It’s getting warmer in Mumbai and in a few months Monsoon will be here. For people like us (the normal middle class), it’s not a big problem. We start using our AC’s to cool down our homes and jump into the pool. But for many people in Mumbai and all over India, the ongoing heat is a big problem. My maid told me the other day that they have only 2-3 hours of running water in their houses these days as the municipality rations the water consumption. The lack of water resources affects the poor the most. Many farmers have problems to water their fields, etc. In some villages, people have to take the train to collect water from far away places. Because of all this, I decided to share with you all the below whatsapp message that I received the other day:
Ideas to reduce water consumption in our homes and do our bit for the water crisis
1. Check for leaks ⚠️ and fix them promptly – especially toilet flushes (if there is a major leak, shut of the main valve until the leak can be fixed). Even a small leak can waste lots of water.
2. Report water wastage and leaks in your area to your ward officer. Many building’s overhead tanks overflow and people don’t pay attention. Millions of liters of water are wasted this way every day all over the city. All buildings should install float valves so that the pumps are shut off automatically when the tanks are full.
3. Reduce the pressure of water flow at all main inlets so that the house saves water as a whole, with a special focus on the kitchen.
4. Explain to domestic staff that if they waste water while working in your house, if affects them in their homes too (the big picture!). People living in slums suffer the most from water cuts and the “tanker mafia”.
5. To break the habit of staff leaving taps open as they work elsewhere, a habit of replenishing water from a container instead of a tap can be adopted.
6. Move to a limited bucket bath or a timed ️shower bath as a practice.

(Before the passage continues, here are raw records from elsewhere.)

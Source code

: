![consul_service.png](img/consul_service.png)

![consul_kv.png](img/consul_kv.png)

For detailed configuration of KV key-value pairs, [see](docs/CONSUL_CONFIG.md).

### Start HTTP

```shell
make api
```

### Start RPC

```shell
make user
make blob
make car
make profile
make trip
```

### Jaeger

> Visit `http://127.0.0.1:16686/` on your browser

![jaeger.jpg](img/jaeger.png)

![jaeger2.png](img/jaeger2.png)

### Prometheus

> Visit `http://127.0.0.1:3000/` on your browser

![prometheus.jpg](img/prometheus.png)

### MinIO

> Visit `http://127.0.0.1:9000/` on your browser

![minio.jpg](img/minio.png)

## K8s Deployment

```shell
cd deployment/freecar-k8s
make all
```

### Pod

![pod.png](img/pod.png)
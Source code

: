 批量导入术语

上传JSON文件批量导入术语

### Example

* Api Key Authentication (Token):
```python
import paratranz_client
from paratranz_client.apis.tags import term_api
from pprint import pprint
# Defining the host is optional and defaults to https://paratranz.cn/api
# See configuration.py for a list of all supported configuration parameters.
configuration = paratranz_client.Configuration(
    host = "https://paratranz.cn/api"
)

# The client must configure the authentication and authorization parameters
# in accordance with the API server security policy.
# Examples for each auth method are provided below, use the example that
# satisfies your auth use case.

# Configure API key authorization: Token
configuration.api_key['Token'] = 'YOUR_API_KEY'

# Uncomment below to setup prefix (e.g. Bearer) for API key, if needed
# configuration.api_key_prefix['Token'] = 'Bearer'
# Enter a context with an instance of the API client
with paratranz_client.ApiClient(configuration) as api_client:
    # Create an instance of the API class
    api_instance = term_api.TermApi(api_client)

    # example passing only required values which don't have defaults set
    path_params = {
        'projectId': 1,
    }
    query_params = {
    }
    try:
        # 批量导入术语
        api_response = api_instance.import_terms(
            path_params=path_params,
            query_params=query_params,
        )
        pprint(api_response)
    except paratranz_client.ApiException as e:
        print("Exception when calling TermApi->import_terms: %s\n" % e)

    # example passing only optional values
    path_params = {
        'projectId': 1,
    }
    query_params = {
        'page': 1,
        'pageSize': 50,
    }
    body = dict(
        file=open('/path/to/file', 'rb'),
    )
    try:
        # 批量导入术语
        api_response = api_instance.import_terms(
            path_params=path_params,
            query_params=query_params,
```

7. Shut off taps when water is not needed throughout the task such as washing dishes, brushing teeth, shampooing, soaping, shaving, etc.
8. Use a small flush for small jobs You can control this on many types of toilets.
9. Water in which vegetables/fruits, rice, dal etc are rinsed can be collected and used for watering plants. Plants don’t mind dirty water as long as it doesn’t have soap or other chemicals – the residues from washing rice/dal etc provide nutrition to the plants.
10. Car cleaning can be restricted to a wipe down with half a bucket of water per car with a less than daily frequency. And the remaining water can be poured into the plants in the compound.
11. Unused bathrooms in homes need not be washed daily whereas balconies can be swept and mopped rather than washed.
12. Water can be collected from appliances such as air conditioners, dehumidifiers and dryers and used for cleaning purposes. AC drain pipes can be positioned so that the water drains into your plants – like a drip irrigation system
13. When clothes are handwashed, the last rinse can be used for cleaning purposes.
14. The kitchen sink drain can be plugged or you can use a dish pan during the last rinse of vessels and that water can be used to rinse dirty dishes before soaping.
15. If you use an RO water purifier, collect the reject water in a bucket and use it for cleaning or watering plants.
16. Only run full loads in your dishwasher or washing machine, and choose efficient appliances. If using a dishwasher, just a quick pre-rinse in a basin of water or a wipe is needed when loading dishes.